春直が訊いた。自分たちは日常離れした午後を送っていたが、氷影は大変だったのかもしれない。
「まあね」
氷影は認めた。
「ホッシー。明日から、相当覚悟した方がいい。噂、ひどくなってる」
斗南から顔を背けて言った。ペットボトルからコップへお茶を注ぐ。それを氷影が飲み干す間、二人は黙りこくっていた。
「…扇雅の同期が昼休みに連絡したらしい。噂の元はあいつだろ、当たり前といえばそうだけど、余計拍車掛かるようなことを色々仄めかしたみたいなんだ」
会社の休憩所なんて、普段は一部の喫煙者が一服に来るだけなのだが、今日は違った。進展を聞こうとあちこちから人が寄る。口から口へと噂はどんどん尾ひれを付け、斗南はすっかり悪女扱いだった。
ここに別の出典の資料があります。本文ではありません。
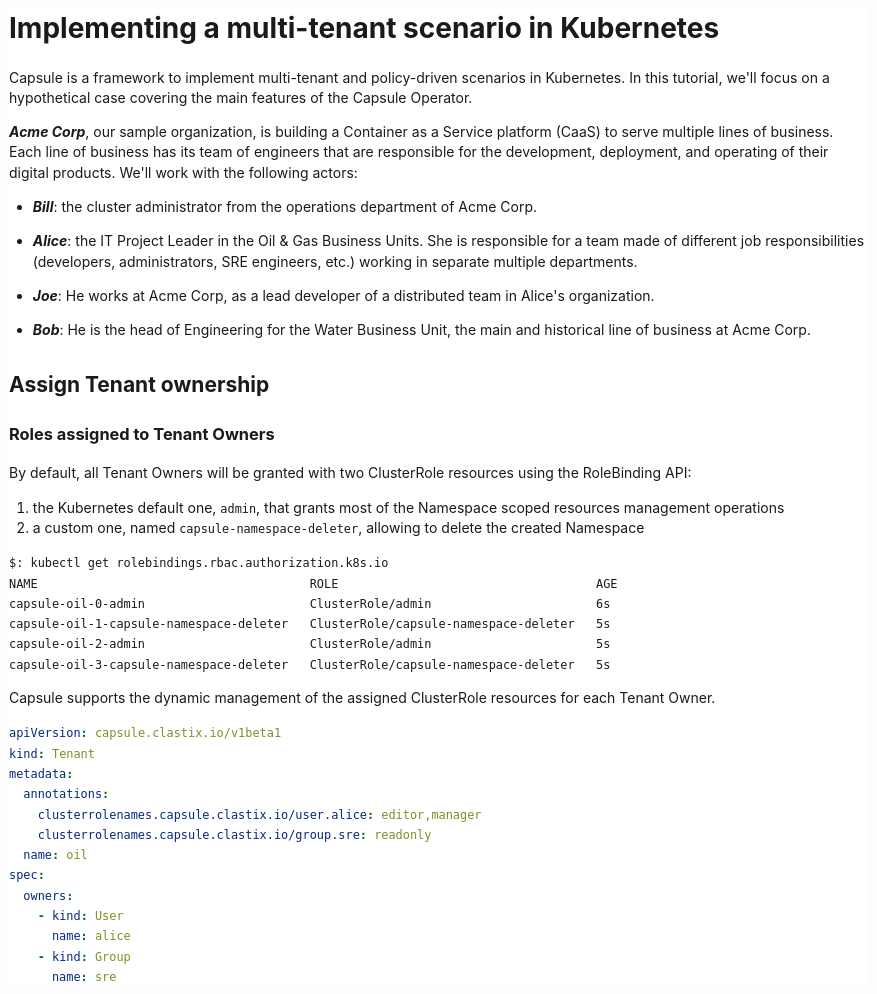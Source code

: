 # Implementing a multi-tenant scenario in Kubernetes

Capsule is a framework to implement multi-tenant and policy-driven scenarios in Kubernetes. In this tutorial, we'll focus on a hypothetical case covering the main features of the Capsule Operator.

***Acme Corp***, our sample organization, is building a Container as a Service platform (CaaS) to serve multiple lines of business. Each line of business has its team of engineers that are responsible for the development, deployment, and operating of their digital products. We'll work with the following actors:

* ***Bill***: the cluster administrator from the operations department of Acme Corp.

* ***Alice***: the IT Project Leader in the Oil & Gas Business Units. She is responsible for a team made of different job responsibilities (developers, administrators, SRE engineers, etc.) working in separate multiple departments.
  
* ***Joe***:
  He works at Acme Corp, as a lead developer of a distributed team in Alice's organization.

* ***Bob***:
  He is the head of Engineering for the Water Business Unit, the main and historical line of business at Acme Corp.


## Assign Tenant ownership

### Roles assigned to Tenant Owners

By default, all Tenant Owners will be granted with two ClusterRole resources using the RoleBinding API:

1. the Kubernetes default one, `admin`, that grants most of the Namespace scoped resources management operations
2. a custom one, named `capsule-namespace-deleter`, allowing to delete the created Namespace

```
$: kubectl get rolebindings.rbac.authorization.k8s.io
NAME                                      ROLE                                    AGE
capsule-oil-0-admin                       ClusterRole/admin                       6s
capsule-oil-1-capsule-namespace-deleter   ClusterRole/capsule-namespace-deleter   5s
capsule-oil-2-admin                       ClusterRole/admin                       5s
capsule-oil-3-capsule-namespace-deleter   ClusterRole/capsule-namespace-deleter   5s
```

Capsule supports the dynamic management of the assigned ClusterRole resources for each Tenant Owner.

```yaml
apiVersion: capsule.clastix.io/v1beta1
kind: Tenant
metadata:
  annotations:
    clusterrolenames.capsule.clastix.io/user.alice: editor,manager
    clusterrolenames.capsule.clastix.io/group.sre: readonly
  name: oil
spec:
  owners:
    - kind: User
      name: alice
    - kind: Group
      name: sre
```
「扇雅が来たらますますひどくなると思う。ホッシー、本当の話、少し休んだ方がいいよ。少なくとも明日だけでも。そうしたら土日挟んで、少しは…クッション入る、かも」
言いつつ、それでも大した効果はないだろうなと思った。社内で結婚の話は聞いても、こんな泥沼の噂は耳にしたことがない。第三者にしてみれば、めったにない最高の肴がぶら下げられたようなものなのだろう。
「一応、火消ししようとはしてみたんだよ。僕と、あと桃ノ木さんも。けど、何を言っても全然…むしろ火に油っていうか……。僕とも如何わしい関係なんじゃないかって言うやつまで出てくる始末で……。ごめん」
社員百人は、嫌な噂が盛り上がるのにちょうどいい人数だった。斗南が笑顔を作る。
「影ちゃんのせいじゃないよ。ありがとう。いつも仲良くしてもらってるもん…そりゃ、そうなるよね…」
「してもらってるとか言うなよ。親友でしょ」
「うん…。でも、ごめんね……」
斗南は俯いたまま、顔が上がらなくなってしまった。春直と氷影が目を合わせる。だが、対策というような術は何も見つからない。
「まあ…僕が思い付く策、といえば、さ…?」
氷影が咳払いをして、少しわざとらしく話し出した。
「ホッシーが、結婚しちゃえばいいと思うんだよね」
反応したのは春直だ。
「そうすれば、とりあえず噂がデマってことは証明になるじゃん。扇雅の言ってることも、証拠があるわけじゃないんだし。って思うんだけど…どうかなあ、ハル?」
露骨に話を向けられて、春直は顔の前で手を振った。斗南は俯いたまま無反応だ。氷影が春直を顎でけしかける。今度はバツを作り、春直は無理を強調する。
「あ、そうだ」
素っ頓狂な声をあげたかと思えば、斗南はまるで聞いていなかったかのように話題を変えた。
「春ちゃん。桃ノ木さんがね、春ちゃんに夏の決算を手伝ってほしいって言ってたんだよ」
春直の顔がまた引き攣った。その話も都合が悪いのだ。春直はスケッチブックを引き寄せ、思考を巡らせる。それから大きめの文字で別の話題を書き記すと、それを氷影の前にどんと突き立てた。
――田舎に帰るってなに?
「あ。退職願…」
斗南も思い出したように反応した。今度は氷影がゲッという顔をする。話すつもりで来たには違いないが、できる限り先延ばしにしたかったのに。
「何だよ、もう。今日は二人で同じようなことばっかして」
「それはごめんだけど、でも本当に聞きたかったんだよ。ねえ、退職ってどういうことなの?」
斗南が詰め寄ると、春直も同意した。
「仕事辞めて、実家に帰るってこと? ユキちゃんも? 何かあったの?」
斗南は心配そうだ。もともと昨日話す予定が延期になっていたわけだし、これ以上勿体ぶったところで事情が変わるものでもない。言わなくたって、その日が待ってくれるわけもない。
氷影はもう一杯お茶を飲むと、覚悟したように息をついた。
「言えなくてごめん。本当は相談したかったんだけど…言い出せなくて。届を出す前に話すと決心がつかなくなりそうな気がして、言わずに出した。僕、ユキと一緒に、地元に帰るよ」
斗南はすっと背筋が冷たくなるのを感じた。